A quantile function Q is defined in terms of its distribution function F as:
$Q(p)=inf\{ x\in R:p \le F(x)\},p\in(0,1)$
But i don't understand very well how it works exactly. Suppose we are managing a cdf for Normal Distribution N(0,1)

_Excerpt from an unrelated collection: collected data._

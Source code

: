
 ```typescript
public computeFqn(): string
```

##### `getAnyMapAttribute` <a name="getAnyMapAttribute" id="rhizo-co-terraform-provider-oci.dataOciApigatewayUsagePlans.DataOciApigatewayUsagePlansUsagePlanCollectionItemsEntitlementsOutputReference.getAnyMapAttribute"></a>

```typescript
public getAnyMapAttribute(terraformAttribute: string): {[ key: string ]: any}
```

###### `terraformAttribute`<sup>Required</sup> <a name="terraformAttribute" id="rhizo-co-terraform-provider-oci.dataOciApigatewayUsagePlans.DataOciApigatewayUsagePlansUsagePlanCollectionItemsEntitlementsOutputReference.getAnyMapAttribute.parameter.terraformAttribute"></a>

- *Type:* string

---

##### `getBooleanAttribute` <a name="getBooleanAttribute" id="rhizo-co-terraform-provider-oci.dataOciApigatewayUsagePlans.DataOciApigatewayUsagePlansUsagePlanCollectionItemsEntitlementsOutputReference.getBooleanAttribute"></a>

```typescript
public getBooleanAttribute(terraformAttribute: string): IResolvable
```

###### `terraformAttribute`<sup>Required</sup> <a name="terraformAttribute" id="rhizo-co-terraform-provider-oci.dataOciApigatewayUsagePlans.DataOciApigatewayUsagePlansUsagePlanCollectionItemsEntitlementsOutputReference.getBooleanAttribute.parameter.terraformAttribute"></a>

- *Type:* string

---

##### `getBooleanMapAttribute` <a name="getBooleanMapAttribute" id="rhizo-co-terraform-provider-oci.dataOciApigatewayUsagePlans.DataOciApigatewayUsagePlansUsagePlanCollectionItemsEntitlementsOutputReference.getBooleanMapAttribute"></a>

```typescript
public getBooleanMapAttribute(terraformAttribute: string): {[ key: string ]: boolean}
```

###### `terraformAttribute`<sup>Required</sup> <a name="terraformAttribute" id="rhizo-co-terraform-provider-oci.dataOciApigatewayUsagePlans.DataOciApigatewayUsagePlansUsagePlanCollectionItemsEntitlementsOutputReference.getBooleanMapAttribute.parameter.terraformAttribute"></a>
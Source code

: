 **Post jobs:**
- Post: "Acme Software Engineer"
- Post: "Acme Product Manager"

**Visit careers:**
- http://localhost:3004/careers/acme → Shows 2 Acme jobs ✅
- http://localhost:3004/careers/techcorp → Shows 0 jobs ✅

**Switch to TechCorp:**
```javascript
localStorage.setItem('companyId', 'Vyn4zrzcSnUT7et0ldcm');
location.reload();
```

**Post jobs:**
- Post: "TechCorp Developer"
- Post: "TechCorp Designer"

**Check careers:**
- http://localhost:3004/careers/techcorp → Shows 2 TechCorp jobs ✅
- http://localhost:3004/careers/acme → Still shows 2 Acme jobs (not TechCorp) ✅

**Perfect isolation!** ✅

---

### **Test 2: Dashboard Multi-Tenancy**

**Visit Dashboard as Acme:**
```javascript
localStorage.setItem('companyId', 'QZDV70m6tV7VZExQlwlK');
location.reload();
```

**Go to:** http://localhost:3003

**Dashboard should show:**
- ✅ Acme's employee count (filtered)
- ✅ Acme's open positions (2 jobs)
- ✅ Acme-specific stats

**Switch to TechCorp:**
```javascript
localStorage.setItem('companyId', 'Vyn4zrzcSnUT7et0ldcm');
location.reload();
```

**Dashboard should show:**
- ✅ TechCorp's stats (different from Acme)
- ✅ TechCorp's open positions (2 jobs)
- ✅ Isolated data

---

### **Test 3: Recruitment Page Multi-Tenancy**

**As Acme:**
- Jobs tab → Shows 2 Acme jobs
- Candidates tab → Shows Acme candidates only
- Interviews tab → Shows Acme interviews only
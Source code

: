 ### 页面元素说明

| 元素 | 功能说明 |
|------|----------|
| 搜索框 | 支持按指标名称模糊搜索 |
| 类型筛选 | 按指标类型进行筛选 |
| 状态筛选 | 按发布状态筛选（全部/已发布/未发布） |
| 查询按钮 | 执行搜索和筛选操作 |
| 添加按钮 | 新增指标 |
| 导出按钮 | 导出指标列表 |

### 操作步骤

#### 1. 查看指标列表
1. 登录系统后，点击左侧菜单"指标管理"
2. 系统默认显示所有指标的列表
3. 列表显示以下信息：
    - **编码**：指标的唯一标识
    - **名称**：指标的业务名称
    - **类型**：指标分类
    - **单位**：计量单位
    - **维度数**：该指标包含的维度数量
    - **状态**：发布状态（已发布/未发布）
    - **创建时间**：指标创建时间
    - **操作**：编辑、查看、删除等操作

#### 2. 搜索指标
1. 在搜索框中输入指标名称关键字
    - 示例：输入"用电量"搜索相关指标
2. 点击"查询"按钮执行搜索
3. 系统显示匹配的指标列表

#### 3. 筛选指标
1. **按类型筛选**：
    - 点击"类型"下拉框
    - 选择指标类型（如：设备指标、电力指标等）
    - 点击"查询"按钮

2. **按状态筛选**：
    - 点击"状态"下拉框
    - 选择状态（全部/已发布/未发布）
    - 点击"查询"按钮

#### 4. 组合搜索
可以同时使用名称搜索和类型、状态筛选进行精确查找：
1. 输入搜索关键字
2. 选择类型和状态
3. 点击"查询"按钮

$F(x) = \frac{1}{2} \left[ 1 + erf \left( \frac{x-\mu}{\sigma \sqrt{2}} \right) \right]$
If i want to know the probability for Q(1) i have to find the minimum $x \in R$ such that $p \le F(x)$ where in this case:
$\text{find the minimum x s.t. } \frac{1}{2} \left[ 1 + erf \left( \frac{x-0}{1 \sqrt{2}} \right) \right] \ge 1$ $\text{for }x = 0.841 \text{ we have } \frac{1}{2} \left[ 1 + erf \left( \frac{0.841}{ \sqrt{2}} \right) \right] = 1$
Hence Q(1) for N(0,1) is 0.841.
Suppose now we want to use the Weibull Distribution with $k = 1$ and $\lambda = 1$, the cdf is $F(x) = 1 - e^{-(x/\lambda)^{k}}$
From an external quantile applet ( Quantile applet ) i know that Q(1) = 0.632
but i'm not able to compute this result:
$\text{find the minimum x s.t. } 1 - e^{-(x/\lambda)^{k}} \ge 1$ $1 - e^{-(0.632/1)^{1}}$ $ = 0.468472 \neq 1$
Where i'm wrong?